Question

If $a,b,c$ are the lengths of the sides of a rectangular parallelopiped then the angle between two diagonals is

• A. ${\cos }^{-1}\left(\frac{a^2+b^2+c^2}{a+b-c}\right)$
• B. ${\cos }^{-1}\left(\frac{a+b-c}{a^2+b^2+c^2}\right)$
• C. ${\cos }^{-1}\left(\frac{a^2-b^2-c^2}{a^2+b^2-c^2}\right)$
• D. ${\cos }^{-1}\left(\frac{a^2+b^2-c^2}{a^2+b^2+c^2}\right)$

Answer 1

The correct option is D ${\cos }^{-1}\left(\frac{a^2+b^2-c^2}{a^2+b^2+c^2}\right)$

Let $OABCDEFG$ be the rectangular parallelopiped.

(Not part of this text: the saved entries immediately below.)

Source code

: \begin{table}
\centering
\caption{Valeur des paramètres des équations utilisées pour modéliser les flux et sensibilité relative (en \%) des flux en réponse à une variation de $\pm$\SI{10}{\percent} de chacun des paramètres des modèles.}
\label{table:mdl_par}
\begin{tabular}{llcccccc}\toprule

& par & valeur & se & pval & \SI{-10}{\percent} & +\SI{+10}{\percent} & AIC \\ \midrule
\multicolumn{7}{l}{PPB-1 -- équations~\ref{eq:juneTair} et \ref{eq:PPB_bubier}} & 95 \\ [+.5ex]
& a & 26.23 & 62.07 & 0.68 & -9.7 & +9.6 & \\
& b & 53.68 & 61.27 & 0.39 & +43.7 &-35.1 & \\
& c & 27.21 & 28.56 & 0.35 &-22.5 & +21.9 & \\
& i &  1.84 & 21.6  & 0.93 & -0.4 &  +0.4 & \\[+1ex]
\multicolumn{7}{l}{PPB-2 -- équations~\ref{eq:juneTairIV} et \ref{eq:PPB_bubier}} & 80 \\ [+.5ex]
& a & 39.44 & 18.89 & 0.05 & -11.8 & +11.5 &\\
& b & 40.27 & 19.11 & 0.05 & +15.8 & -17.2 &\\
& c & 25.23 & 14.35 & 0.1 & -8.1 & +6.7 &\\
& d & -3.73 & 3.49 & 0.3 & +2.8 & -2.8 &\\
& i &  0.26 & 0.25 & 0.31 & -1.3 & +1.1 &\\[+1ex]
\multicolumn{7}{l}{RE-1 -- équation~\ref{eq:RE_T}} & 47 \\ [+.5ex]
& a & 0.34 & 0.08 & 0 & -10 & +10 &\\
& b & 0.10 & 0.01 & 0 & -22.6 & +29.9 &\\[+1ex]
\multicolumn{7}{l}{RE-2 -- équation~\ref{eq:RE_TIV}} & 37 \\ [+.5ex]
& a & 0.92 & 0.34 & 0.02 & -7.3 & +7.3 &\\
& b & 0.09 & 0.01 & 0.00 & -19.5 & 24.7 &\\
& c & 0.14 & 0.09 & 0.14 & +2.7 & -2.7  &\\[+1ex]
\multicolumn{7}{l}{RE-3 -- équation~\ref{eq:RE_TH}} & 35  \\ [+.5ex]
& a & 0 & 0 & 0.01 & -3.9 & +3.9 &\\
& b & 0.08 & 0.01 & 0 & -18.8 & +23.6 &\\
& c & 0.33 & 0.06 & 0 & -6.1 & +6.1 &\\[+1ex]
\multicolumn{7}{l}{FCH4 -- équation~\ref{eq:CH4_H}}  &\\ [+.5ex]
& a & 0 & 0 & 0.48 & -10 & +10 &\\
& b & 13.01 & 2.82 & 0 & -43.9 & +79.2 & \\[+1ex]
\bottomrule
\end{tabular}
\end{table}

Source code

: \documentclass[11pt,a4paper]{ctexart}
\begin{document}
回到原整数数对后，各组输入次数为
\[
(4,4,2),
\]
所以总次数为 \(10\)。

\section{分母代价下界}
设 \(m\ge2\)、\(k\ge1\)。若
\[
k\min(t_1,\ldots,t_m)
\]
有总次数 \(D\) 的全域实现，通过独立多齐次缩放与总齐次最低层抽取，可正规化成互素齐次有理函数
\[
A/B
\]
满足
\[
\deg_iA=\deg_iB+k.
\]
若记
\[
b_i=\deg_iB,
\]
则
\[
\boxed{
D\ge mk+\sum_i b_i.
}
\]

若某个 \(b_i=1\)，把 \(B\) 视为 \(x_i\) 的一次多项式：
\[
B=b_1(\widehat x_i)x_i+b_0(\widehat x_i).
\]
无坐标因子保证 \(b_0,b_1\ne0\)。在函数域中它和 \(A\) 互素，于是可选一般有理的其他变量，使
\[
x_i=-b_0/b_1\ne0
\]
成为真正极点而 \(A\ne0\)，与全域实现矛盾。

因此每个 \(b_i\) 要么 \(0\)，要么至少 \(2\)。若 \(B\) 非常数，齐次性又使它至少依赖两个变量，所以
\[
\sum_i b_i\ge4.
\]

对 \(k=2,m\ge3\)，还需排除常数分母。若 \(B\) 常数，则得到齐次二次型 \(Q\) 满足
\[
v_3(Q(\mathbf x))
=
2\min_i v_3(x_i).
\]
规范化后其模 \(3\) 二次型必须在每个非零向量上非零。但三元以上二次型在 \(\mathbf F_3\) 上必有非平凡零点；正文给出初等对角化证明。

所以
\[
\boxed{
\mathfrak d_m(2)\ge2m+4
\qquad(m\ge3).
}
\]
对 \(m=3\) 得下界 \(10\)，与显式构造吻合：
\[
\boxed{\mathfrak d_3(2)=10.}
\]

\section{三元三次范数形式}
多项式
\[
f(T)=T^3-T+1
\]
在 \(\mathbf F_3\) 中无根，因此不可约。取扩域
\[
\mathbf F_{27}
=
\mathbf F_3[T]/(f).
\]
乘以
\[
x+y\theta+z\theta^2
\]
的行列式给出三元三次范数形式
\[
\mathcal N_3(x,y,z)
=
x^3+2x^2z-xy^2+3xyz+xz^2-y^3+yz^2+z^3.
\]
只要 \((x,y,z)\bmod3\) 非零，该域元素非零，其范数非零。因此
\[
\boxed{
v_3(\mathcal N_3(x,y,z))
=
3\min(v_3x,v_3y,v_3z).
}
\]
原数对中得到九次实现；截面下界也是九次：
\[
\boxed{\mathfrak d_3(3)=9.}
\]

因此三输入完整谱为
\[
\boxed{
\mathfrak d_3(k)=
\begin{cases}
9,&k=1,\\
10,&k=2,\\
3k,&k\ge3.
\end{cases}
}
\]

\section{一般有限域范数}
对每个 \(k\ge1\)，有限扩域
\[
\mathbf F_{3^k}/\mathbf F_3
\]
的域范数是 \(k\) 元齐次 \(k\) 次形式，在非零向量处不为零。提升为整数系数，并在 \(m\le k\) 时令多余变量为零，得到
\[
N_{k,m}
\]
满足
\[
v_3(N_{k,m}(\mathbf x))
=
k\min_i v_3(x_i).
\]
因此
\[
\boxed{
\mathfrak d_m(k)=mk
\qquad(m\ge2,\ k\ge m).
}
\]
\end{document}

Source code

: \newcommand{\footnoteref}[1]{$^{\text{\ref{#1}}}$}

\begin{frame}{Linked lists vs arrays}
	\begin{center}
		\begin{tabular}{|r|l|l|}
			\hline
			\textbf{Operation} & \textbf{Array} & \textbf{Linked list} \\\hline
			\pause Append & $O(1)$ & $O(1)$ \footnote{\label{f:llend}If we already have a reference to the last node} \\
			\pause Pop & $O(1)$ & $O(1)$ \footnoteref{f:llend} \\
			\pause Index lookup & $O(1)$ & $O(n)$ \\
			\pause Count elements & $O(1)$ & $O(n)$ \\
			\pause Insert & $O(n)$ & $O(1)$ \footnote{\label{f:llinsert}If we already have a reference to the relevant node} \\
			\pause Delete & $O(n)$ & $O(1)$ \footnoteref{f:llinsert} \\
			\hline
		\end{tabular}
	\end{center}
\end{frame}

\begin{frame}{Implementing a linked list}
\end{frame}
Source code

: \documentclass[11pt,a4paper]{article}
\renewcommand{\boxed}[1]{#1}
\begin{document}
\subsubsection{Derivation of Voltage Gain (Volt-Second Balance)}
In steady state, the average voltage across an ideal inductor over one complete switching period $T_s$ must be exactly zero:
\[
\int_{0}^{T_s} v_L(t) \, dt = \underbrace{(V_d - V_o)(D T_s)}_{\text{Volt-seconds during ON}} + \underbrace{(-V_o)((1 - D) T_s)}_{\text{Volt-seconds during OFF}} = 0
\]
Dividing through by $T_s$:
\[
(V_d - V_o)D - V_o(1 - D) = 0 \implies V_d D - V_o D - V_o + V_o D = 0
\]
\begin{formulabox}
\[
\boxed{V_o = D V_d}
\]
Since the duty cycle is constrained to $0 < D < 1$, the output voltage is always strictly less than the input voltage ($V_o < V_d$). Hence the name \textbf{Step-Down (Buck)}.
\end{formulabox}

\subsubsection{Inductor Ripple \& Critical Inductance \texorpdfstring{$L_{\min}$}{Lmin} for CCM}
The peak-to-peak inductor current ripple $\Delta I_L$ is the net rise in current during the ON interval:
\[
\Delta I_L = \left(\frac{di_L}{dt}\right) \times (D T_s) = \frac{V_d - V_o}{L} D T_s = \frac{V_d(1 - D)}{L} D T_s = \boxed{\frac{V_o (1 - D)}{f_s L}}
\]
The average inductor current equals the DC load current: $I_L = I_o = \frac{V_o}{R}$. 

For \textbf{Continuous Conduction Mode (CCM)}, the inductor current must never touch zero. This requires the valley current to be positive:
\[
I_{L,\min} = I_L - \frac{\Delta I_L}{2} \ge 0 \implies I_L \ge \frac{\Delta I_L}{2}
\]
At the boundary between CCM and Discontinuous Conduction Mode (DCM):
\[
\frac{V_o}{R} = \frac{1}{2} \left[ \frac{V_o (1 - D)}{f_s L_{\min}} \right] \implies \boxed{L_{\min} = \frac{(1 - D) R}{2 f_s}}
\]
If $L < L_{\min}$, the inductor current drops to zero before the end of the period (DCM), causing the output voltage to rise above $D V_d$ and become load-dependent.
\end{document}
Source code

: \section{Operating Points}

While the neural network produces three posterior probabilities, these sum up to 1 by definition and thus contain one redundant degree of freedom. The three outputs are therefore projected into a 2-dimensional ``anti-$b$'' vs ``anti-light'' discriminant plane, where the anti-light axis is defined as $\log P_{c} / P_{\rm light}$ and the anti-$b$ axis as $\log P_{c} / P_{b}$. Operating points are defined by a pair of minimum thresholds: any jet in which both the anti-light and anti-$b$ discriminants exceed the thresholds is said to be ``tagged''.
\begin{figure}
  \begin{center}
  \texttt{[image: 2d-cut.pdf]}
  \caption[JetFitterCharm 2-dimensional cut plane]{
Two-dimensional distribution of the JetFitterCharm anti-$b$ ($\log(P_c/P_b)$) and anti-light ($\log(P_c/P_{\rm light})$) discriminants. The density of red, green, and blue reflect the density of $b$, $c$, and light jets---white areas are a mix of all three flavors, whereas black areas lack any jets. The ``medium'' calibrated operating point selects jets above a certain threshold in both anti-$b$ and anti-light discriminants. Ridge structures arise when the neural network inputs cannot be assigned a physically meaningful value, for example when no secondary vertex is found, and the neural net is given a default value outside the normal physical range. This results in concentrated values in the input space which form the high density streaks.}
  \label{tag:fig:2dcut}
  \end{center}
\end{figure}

Let $OA=a,OB=b,OC=c$ be the length of the sides along the $x,y$ and $z$-axis.
Now, the coordinates of the vertices are $O(0,0,0),B(a,0,0),C(0,b,0),A(0,0,c),D(a,b,0),E(0,b,c),F(a,0,c),G(a,b,c)$
Diagonals are $AD,OG,BE,FC.$
Let $\theta$ be the angle between OG and AD
$\overrightarrow{OG}=a\hat{i}+b\hat{j}+c\hat{k}$
$\overrightarrow{AD}=a\hat{i}+b\hat{j}-c\hat{k}$
Now, $\cos \theta =\frac{\overrightarrow{OG}.\overrightarrow{AD}}{|\overrightarrow{OG}||\overrightarrow{AD}|}$
$\Rightarrow \cos \theta =\frac{(a\hat{i}+b\hat{j}+c\hat{k}).(a\hat{i}+b\hat{j}-c\hat{k})}{\sqrt{a^2+b^2+c^2}\sqrt{a^2+b^2+c^2}}$
$\Rightarrow \cos \theta =\frac{a^2+b^2-c^2}{a^2+b^2+c^2}$
$\theta ={\cos }^{-1}\left(\frac{a^2+b^2-c^2}{a^2+b^2+c^2}\right)$